### Exercise goal:
Copy out every line of the records where the string "kilroy" occurs.

### Dataset excerpts:
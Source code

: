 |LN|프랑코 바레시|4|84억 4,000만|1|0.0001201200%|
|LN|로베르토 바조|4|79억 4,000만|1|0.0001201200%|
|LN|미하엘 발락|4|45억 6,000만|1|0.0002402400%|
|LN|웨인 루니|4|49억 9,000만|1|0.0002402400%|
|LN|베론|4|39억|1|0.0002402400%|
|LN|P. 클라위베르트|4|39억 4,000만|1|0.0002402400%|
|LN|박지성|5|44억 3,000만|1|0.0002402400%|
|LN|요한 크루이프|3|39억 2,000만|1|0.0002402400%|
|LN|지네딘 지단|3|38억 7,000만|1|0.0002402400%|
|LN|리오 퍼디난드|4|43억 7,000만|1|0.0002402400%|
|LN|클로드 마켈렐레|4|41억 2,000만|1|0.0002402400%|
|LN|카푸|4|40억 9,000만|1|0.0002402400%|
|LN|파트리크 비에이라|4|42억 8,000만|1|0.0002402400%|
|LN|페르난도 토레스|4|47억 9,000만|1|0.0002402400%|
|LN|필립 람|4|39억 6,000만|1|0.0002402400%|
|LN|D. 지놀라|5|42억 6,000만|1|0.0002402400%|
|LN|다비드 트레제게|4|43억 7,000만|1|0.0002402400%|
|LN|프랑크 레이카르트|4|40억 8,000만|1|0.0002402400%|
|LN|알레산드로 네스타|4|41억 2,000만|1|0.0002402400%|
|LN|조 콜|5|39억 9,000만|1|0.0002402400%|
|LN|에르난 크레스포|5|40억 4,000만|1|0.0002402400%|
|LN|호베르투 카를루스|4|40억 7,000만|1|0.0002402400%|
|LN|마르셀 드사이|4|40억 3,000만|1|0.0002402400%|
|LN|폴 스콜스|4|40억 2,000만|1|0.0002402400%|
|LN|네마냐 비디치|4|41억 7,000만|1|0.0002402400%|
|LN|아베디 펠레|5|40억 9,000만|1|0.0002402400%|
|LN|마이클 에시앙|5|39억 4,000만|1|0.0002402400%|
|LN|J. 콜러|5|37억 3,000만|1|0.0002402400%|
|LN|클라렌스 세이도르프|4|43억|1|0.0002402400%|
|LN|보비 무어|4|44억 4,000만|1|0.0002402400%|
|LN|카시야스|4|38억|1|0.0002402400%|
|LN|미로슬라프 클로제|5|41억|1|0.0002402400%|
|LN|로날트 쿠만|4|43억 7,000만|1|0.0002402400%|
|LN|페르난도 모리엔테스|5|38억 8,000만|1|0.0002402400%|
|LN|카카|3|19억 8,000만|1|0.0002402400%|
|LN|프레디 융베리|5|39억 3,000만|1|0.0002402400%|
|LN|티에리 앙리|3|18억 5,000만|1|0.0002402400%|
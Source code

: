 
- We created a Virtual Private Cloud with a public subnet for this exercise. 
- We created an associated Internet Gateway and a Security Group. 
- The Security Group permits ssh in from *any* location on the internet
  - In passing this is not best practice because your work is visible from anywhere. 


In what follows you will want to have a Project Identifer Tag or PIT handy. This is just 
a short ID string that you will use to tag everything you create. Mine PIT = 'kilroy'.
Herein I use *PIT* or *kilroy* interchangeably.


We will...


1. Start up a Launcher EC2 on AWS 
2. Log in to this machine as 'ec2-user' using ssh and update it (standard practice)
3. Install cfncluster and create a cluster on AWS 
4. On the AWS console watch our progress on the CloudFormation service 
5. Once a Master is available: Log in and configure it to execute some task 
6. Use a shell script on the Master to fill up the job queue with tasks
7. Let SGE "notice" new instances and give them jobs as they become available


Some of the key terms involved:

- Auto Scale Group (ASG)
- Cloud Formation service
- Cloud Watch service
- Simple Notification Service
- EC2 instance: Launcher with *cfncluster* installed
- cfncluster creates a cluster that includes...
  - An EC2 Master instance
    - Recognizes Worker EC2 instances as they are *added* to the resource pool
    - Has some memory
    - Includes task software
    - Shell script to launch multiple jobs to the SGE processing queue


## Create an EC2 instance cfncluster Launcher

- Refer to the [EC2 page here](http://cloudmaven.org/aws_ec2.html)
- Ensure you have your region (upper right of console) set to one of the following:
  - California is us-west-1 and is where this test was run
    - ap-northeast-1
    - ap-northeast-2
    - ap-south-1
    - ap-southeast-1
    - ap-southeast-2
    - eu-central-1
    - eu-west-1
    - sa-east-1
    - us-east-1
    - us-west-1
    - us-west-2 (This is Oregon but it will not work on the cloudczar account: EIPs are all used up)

### Answer to this exercise:
a short ID string that you will use to tag everything you create. Mine PIT = 'kilroy'.
Herein I use *PIT* or *kilroy* interchangeably.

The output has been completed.